Вергилий, описывая грядущее наступление золотого века, связывал его приход с появлением Девы (Астреи) и рождением младенца — божественного отрока{130}:
Круг последний настал по вещанью пророчииы Кумской,
Сызнова ныне времен зачинается строй величавый,
Дева грядет к нам опять, грядет Сатурново царство.
Снова с высоких небес посылается новое племя.
К новорожденному будь благосклонна, с которым на смену
Роду железному род золотой по земле расселится{131}.
Сыну Девы предлагается серьезная программа воспитания — от познания мира и «деяний отцов» до культивирования в нем тонких идей и чувствований. Финал эклоги, повествующий о матери, лелеющей ребенка, предвосхищал христианскую традицию изображения Богоматери с младенцем Христом; однако, в соответствии со своим временем, Вергилий поместил идиллическую картину в эпикурейский контекст:
Мальчик, мать узнавай и ей начинай улыбаться, —
Десять месяцев ей принесли страданий немало.
Мальчик, того, кто не знал родительской нежной улыбки.
Трапезой бог не почтит, не допустит на ложе богиня{132}.
Профетические строки Вергилия о некоторых глобальных симптомах пришествия Сатурнова времени — о погибели Змеи, о стадах, пасущихся в безопасности ото львов, о разлитии правды по всему миру — позднее легко интерпретировались в свете актуальных политических или военных задач европейских монархов.
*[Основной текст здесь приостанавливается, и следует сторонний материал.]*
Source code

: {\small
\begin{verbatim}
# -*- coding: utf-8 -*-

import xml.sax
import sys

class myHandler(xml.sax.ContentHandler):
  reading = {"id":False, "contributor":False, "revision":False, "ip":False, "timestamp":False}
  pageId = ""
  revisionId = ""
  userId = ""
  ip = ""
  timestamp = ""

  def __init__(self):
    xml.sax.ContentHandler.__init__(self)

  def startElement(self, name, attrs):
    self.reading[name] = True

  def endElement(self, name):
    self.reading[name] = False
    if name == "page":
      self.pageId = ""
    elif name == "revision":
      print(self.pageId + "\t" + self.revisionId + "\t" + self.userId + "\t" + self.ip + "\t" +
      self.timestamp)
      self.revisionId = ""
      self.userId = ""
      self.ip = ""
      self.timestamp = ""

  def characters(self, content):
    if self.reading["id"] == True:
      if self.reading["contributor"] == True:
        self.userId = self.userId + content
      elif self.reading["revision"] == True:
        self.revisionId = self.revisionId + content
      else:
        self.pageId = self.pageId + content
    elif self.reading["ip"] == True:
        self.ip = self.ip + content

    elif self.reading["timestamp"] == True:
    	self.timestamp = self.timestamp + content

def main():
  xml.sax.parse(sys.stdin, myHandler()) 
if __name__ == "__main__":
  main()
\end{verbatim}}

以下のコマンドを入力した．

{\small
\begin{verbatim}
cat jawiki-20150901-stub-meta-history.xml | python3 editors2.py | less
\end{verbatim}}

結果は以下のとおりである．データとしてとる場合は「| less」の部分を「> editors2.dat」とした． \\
Политический мистицизм, однако, не был исключительно позднейшим «привнесением» в эту буколическую аллегорию. Непосредственным поводом к написанию Вергилием четвертой эклоги послужили два политических бракосочетания (брак Антония с сестрой императора Октавиана и самого Октавиана со Скрибонией). От этих двух союзов ожидались сыновья, которые должны были укрепить мир после едва подавленного мятежа против Октавиана, организованного братом Антония{133}.